Conservative activists are praising President Bush's apparent decision to send Secretary of State Colin Powell to a U.N. conference on global ecology rather than attending the once-a-decade summit himself as his father did in 1992.

With the summit little more than two weeks away, there are no plans for Bush to go the conference, which conservatives have taken as a sign he will not attend.

"We applaud your decision not to attend the summit in person," said an Aug. 2 letter to Bush from Fred L. Smith Jr., president of the Competitive Enterprise Institute, and 30 other conservative activists who support Bush.

The letter warns of likely widespread anti-U.S. sentiment among the participants at the World Summit on Sustainable Development being held Aug. 26 through Sept. 4 in Johannesburg, South Africa. Other signers include Paul M. Weyrich of Coalitions for America, Grover Norquist of Americans for Tax Reform and David A. Keene of the American Conservative Union.

"Your presence would only help to publicize and make more credible their various anti-freedom, anti-people, anti-globalization and anti-Western agendas," they wrote Bush. "We also strongly support your opposition to signing new international environmental treaties or creating new international environmental organizations at the Johannesburg summit."

The White House has been silent so far about who will lead the U.S. delegation to the summit. Administration officials say an announcement will come soon, but Powell is expected to attend.

This is the fourth summit in four decades where world leaders and environmentalists have gathered to address the environmental costs of feeding, clothing and housing the Earth's growing population.

For environmentalists, the series of talks reached a height in 1992 at Rio de Janeiro, Brazil, when Bush's father, George H.W. Bush, then the president, was among 110 world leaders who agreed to tackle problems in forestry, biodiversity and climate change.

The conservatives say those talks were a mistake for the elder Bush, one that his son is now wise to avoid.

"Why would you go to a party when they want to throw pies at you?" Smith said in an interview. "The fortunate thing is when 40,000 goofies get together, not much happens."

In 1972 at Stockholm and in 1982 at Nairobi, each of the U.S. delegations was led by the chairman of the White House Council on Environmental Quality.

The current chairman, James Connaughton, has not said whether he will attend. More than 100 world leaders -- either the head of state or a minister-level representative -- have announced they will be at the summit.

Many among them share a deep concern about the state of the world's ecological systems, and some have said they also worry about a lack of leadership and lackluster U.S. support for global approaches.

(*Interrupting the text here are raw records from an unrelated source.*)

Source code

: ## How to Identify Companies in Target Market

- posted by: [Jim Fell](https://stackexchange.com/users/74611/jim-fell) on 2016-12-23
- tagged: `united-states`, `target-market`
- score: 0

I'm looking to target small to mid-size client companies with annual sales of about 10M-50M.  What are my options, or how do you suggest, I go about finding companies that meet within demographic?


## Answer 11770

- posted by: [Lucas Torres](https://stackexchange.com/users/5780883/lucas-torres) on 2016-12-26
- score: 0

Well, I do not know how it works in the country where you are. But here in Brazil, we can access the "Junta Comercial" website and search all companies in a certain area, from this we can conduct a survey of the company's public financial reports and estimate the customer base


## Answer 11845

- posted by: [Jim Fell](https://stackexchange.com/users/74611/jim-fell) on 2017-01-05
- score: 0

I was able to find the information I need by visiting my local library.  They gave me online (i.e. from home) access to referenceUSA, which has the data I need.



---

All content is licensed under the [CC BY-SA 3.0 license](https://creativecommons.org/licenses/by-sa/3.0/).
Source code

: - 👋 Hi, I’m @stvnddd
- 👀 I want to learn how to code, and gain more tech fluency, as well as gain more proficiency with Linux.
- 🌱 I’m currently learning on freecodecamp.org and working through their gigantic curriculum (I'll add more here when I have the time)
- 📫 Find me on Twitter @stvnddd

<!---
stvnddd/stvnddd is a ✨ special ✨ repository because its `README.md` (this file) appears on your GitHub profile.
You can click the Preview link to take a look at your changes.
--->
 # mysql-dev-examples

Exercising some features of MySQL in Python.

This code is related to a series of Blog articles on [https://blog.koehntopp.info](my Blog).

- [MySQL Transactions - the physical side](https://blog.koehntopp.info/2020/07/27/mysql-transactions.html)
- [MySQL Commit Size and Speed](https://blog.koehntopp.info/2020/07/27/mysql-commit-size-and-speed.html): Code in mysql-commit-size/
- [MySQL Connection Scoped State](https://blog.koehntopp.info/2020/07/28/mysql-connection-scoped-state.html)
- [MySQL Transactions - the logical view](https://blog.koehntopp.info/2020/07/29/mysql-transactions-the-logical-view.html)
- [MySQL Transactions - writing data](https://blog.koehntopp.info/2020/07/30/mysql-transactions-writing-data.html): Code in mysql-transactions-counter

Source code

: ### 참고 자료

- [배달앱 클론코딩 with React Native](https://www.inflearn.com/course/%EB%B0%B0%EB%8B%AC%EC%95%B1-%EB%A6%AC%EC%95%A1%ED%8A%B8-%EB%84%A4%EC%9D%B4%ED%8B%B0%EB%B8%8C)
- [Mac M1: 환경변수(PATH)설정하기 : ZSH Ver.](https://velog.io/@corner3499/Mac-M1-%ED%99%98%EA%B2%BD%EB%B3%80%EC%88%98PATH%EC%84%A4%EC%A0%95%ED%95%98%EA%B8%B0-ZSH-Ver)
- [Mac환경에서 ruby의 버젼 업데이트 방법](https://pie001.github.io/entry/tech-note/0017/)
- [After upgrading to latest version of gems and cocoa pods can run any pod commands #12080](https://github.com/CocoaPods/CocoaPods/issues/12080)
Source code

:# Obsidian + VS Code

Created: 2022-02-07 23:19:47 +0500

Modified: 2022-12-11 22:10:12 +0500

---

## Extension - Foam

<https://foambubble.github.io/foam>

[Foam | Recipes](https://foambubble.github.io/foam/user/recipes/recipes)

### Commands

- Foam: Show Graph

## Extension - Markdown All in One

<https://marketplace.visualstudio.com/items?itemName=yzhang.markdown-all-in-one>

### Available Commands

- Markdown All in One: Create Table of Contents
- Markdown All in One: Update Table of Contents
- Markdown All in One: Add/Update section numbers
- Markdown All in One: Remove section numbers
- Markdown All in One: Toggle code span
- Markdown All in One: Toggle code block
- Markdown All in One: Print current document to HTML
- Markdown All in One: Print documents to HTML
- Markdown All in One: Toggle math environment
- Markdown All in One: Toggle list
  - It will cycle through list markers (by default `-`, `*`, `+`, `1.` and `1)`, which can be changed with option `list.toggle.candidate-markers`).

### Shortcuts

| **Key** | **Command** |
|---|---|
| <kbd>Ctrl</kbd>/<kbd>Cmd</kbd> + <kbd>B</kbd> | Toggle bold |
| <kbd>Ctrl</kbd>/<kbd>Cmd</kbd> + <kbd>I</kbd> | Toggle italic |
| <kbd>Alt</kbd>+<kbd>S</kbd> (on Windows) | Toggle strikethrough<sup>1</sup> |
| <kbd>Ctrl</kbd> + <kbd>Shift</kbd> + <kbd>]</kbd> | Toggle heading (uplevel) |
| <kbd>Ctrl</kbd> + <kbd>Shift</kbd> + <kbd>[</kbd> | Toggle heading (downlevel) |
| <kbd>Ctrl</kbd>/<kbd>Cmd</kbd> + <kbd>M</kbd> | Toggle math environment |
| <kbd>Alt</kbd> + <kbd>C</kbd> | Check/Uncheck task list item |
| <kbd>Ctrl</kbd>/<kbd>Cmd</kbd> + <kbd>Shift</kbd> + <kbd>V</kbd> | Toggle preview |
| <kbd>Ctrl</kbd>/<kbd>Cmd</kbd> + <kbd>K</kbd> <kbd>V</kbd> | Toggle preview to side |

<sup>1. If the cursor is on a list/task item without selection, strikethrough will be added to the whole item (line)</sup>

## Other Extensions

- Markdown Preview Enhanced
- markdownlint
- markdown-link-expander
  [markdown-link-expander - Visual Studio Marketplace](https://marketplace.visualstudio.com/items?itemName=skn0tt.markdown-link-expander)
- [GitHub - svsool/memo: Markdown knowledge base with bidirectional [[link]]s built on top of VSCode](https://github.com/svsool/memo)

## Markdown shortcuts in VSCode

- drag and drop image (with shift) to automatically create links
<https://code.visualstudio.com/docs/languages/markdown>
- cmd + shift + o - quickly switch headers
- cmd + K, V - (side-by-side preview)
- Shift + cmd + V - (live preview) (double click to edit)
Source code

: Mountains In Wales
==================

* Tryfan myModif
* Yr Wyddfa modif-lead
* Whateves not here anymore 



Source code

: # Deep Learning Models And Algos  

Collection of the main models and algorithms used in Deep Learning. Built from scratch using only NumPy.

Summit leaders say they will try to solidify commitments made over the past year to open markets to developing countries and increase financing to them. They also cite challenges such as 2 billion people living on $2 or less a day, more burning of fossil fuels blamed for climate change and damage to a quarter of the world's coral reefs.

Connaughton said whoever represents the United States will emphasize both the U.S. commitment to creating lasting partnerships and also the idea that each nation bears responsibility for its own development.

"It doesn't mean they go it alone. But each nation has to take that task onto itself to look at sustainability," he said recently.

Some environmental leaders view this year's summit as a last, best chance to convert high hopes into deeds.

"There is a real sense of urgency," U.N. Undersecretary-General Nitin Desai, who will chair the summit, told reporters this week. "In many cases we are talking about slipping back."

In the weeks leading up to the summit, Desai has campaigned to sow seeds of hope while also warning that disappointment will only confirm widespread pessimism about the world's ability to deal with what he says is a growing crisis.

"We will be endangering all of the things we have achieved and we will not have another chance," he told summit leaders at the Brazilian Embassy in Washington earlier this month. "There is no major global event planned beyond Johannesburg which allow us to retrieve lost ground. This is it."

Gus Speth, dean of Yale University's School of Forestry and Environmental Studies, said world leaders are running out of time because the world economy is projected to double in size every 25 years.

"We have squandered more than 20 years on these global-scale issues and this period we're in is truly our last chance to get it right," Speth said.

The uncertainty about U.S. participation reflects deeper questions in the environmental community about Bush's approach to global challenges in the wake of his rejection last year of the Kyoto climate treaty.

"People around the world are seriously concerned that the Bush administration is undermining the World Summit instead of working with other countries to benefit everyone," Sierra Club director Michael Dorsey said.